• Task directions: What you return must match the data below exactly, minus any pictures.

• The input:
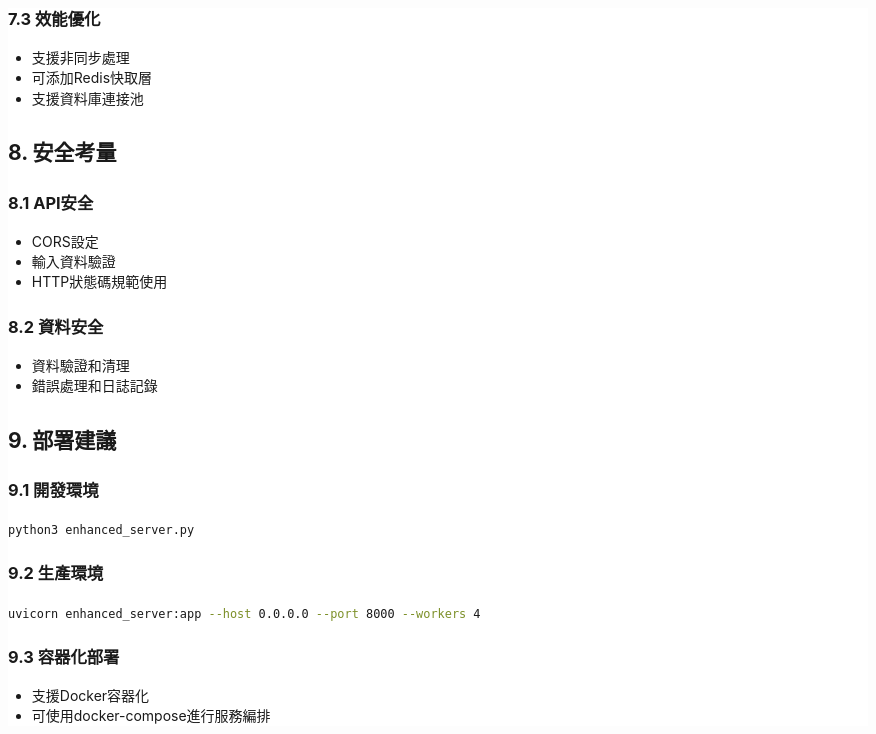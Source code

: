 ### 7.3 效能優化
- 支援非同步處理
- 可添加Redis快取層
- 支援資料庫連接池

## 8. 安全考量

### 8.1 API安全
- CORS設定
- 輸入資料驗證
- HTTP狀態碼規範使用

### 8.2 資料安全
- 資料驗證和清理
- 錯誤處理和日誌記錄

## 9. 部署建議

### 9.1 開發環境
```bash
python3 enhanced_server.py
```

### 9.2 生產環境
```bash
uvicorn enhanced_server:app --host 0.0.0.0 --port 8000 --workers 4
```

### 9.3 容器化部署
- 支援Docker容器化
- 可使用docker-compose進行服務編排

• Response area:
Source code

: ### 7.3 效能優化
- 支援非同步處理
- 可添加Redis快取層
- 支援資料庫連接池

## 8. 安全考量

### 8.1 API安全
- CORS設定
- 輸入資料驗證
- HTTP狀態碼規範使用

### 8.2 資料安全
- 資料驗證和清理
- 錯誤處理和日誌記錄

## 9. 部署建議

### 9.1 開發環境
```bash
python3 enhanced_server.py
```

### 9.2 生產環境
```bash
uvicorn enhanced_server:app --host 0.0.0.0 --port 8000 --workers 4
```

### 9.3 容器化部署
- 支援Docker容器化
- 可使用docker-compose進行服務編排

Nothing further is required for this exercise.